Final judgment: a win for equity and for our client.

“By final civil decision, the Bucharest Court of Appeal ordered the first respondent to issue title for the 240 square metres already reinstated in possession and instructed the second respondent to issue a decision proposing compensatory measures for the remaining 135 square metres.”

The court confirmed our arguments, holding that the failure to complete the restitution procedure and issue the title deed resulted from the fault of the public authorities—conclusions explicitly recorded in the final judgment.

Why this case matters
The case clearly demonstrates that determination and legal expertise are vital when citizens’ rights are infringed or delayed by institutional inertia.

It further confirms our ability to handle long-term, highly technical disputes and turn seemingly impossible situations into favourable outcomes—even in complex factual and legal contexts.

Case Study 3

The Domino Effect of a Declaration of Intent

We successfully represented a leading insurance company in a dispute where a road accident victim sought non-pecuniary damages for injuries sustained.

The accident had resulted in serious bodily harm and permanent disability (spleen removal). However, during criminal proceedings, the injured party had executed a notarised declaration expressly waiving any pecuniary claims against the at-fault driver, in exchange for a financial settlement that was never paid.

Subsequently, the same individual brought a civil claim against the insurer under the third-party liability policy, seeking the very same compensation.

Our defence focused on three key arguments:

  1. Waiver of the substantive right – By means of the notarised act, the claimant waived not only the procedural right to pursue a civil claim but the very substance of the right to damages. Without a legally protected right, no valid cause of action can exist.
  2. Interdependence between tortious liability and the insurer’s contractual obligation – The insurer’s liability is contractual in nature, arising from the insurance policy. However, it is not autonomous: it presupposes the insured’s underlying tortious liability. Articles 2223 and 2224 of the Civil Code are clear—the insurer pays only in place of and on behalf of the liable party. Therefore, once the victim has expressly and irrevocably renounced the right to seek damages from the tortfeasor, the legal basis for activating the insurer’s contractual liability disappears.
  3. The principle of single recovery – To allow recovery from both the tortfeasor and the insurer would imply double compensation for the same loss. Fundamental principles of civil liability require proportionality and balance, ensuring that compensation restores the injured party without unjustly penalising the defendant.

The court upheld our reasoning and dismissed the claim, holding that the notarised waiver produced effects erga omnes, preventing any subsequent claims against the insurer. The decision was affirmed on appeal.

This case highlights the importance of a rigorous interpretation of expressed intent and a systemic understanding of the nexus between contractual insurance obligations and tortious liability. Through coherent and well-founded argumentation, we transformed a potentially high-stakes dispute into the natural conclusion: the dismissal of an unfounded claim.
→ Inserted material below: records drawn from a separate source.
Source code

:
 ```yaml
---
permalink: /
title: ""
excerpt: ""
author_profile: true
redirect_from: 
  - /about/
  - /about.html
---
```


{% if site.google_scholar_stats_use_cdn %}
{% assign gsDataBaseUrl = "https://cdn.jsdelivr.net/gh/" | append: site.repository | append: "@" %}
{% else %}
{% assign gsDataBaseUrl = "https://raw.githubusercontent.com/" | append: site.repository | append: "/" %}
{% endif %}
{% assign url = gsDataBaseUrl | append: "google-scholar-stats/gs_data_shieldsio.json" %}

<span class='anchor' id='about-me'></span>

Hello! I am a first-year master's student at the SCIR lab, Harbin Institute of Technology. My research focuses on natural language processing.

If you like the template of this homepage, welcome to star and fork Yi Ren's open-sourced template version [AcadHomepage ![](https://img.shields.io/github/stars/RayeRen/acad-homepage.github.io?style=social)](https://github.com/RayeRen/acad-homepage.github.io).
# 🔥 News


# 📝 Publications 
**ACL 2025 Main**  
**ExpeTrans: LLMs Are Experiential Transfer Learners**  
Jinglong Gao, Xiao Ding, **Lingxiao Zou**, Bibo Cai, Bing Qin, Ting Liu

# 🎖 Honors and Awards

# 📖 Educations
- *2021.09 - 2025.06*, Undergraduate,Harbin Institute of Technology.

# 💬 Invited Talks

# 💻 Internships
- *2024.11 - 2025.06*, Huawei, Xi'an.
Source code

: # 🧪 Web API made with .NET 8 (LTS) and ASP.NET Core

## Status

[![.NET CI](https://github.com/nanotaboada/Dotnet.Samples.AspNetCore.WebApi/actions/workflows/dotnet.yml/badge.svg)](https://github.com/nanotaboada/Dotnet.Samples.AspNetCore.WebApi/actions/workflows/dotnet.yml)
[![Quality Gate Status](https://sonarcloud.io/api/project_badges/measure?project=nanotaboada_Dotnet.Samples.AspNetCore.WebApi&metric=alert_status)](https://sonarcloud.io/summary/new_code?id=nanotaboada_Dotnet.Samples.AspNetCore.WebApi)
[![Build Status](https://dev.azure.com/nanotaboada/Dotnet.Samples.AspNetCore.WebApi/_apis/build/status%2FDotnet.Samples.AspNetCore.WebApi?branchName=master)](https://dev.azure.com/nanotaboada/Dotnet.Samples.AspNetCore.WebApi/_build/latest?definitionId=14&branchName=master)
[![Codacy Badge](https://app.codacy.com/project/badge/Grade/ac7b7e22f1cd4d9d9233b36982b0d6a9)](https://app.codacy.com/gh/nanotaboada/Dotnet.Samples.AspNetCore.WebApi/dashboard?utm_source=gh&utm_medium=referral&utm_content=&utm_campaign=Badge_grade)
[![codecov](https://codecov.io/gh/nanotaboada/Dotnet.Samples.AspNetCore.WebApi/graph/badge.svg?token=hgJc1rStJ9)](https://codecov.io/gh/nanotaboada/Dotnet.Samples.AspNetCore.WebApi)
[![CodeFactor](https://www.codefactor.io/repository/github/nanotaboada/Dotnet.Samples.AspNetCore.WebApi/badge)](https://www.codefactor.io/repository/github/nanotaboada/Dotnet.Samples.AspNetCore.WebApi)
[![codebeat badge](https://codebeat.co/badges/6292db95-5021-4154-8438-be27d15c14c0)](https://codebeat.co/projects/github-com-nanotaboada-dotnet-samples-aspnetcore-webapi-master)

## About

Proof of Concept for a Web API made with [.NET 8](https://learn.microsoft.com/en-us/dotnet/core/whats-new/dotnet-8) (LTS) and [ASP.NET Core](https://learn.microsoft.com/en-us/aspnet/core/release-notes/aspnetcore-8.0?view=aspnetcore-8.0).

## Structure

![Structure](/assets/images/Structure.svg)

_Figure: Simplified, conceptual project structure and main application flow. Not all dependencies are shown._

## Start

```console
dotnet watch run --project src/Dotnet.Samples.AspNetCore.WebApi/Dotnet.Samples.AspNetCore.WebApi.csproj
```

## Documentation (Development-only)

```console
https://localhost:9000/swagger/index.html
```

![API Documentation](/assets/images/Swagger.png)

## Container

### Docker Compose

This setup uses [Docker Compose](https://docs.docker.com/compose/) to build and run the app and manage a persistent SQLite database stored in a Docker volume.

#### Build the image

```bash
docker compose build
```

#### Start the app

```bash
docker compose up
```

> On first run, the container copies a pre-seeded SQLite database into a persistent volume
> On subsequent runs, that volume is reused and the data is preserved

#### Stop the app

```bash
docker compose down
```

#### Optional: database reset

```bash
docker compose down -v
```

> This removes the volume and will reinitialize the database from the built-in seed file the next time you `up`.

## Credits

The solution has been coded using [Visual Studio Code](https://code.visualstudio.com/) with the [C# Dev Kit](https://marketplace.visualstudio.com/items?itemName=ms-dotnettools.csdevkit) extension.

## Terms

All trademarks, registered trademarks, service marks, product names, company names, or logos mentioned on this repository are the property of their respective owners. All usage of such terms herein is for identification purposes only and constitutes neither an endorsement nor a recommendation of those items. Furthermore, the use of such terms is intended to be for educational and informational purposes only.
Such disputes are particularly challenging, given the judicial tendency to favour accident victims even in cases involving procedural or substantive irregularities. Against this backdrop, the dismissal we obtained stands out for its clarity and the strength of its legal reasoning.

Indeed, the nature of the relationship between a third-party liability insurer and the injured third party remains debated: Is it a contractual duty, or a matter of tort liability? The answer shapes the architecture of the legal relationship and its practical consequences.